- _Directions for this task_
Return the lines below that carry the word "root".

(Source texts of formatted documents)

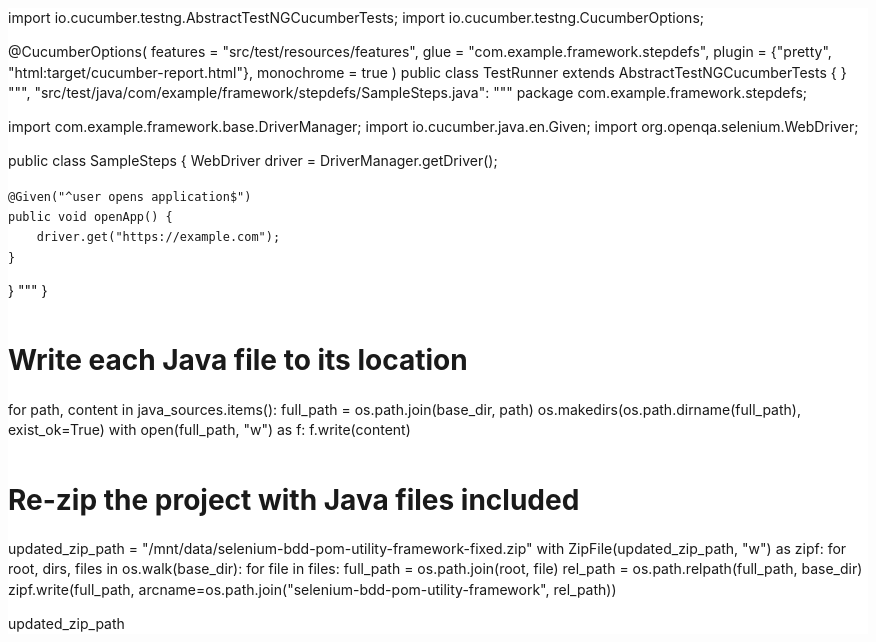 import io.cucumber.testng.AbstractTestNGCucumberTests;
import io.cucumber.testng.CucumberOptions;

@CucumberOptions(
    features = "src/test/resources/features",
    glue = "com.example.framework.stepdefs",
    plugin = {"pretty", "html:target/cucumber-report.html"},
    monochrome = true
)
public class TestRunner extends AbstractTestNGCucumberTests {
}
""",
    "src/test/java/com/example/framework/stepdefs/SampleSteps.java": """
package com.example.framework.stepdefs;

import com.example.framework.base.DriverManager;
import io.cucumber.java.en.Given;
import org.openqa.selenium.WebDriver;

public class SampleSteps {
    WebDriver driver = DriverManager.getDriver();

    @Given("^user opens application$")
    public void openApp() {
        driver.get("https://example.com");
    }
}
"""
}

# Write each Java file to its location
for path, content in java_sources.items():
    full_path = os.path.join(base_dir, path)
    os.makedirs(os.path.dirname(full_path), exist_ok=True)
    with open(full_path, "w") as f:
        f.write(content)

# Re-zip the project with Java files included
updated_zip_path = "/mnt/data/selenium-bdd-pom-utility-framework-fixed.zip"
with ZipFile(updated_zip_path, "w") as zipf:
    for root, dirs, files in os.walk(base_dir):
        for file in files:
            full_path = os.path.join(root, file)
            rel_path = os.path.relpath(full_path, base_dir)
            zipf.write(full_path, arcname=os.path.join("selenium-bdd-pom-utility-framework", rel_path))

updated_zip_path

- _Written solution_
    for root, dirs, files in os.walk(base_dir):
            full_path = os.path.join(root, file)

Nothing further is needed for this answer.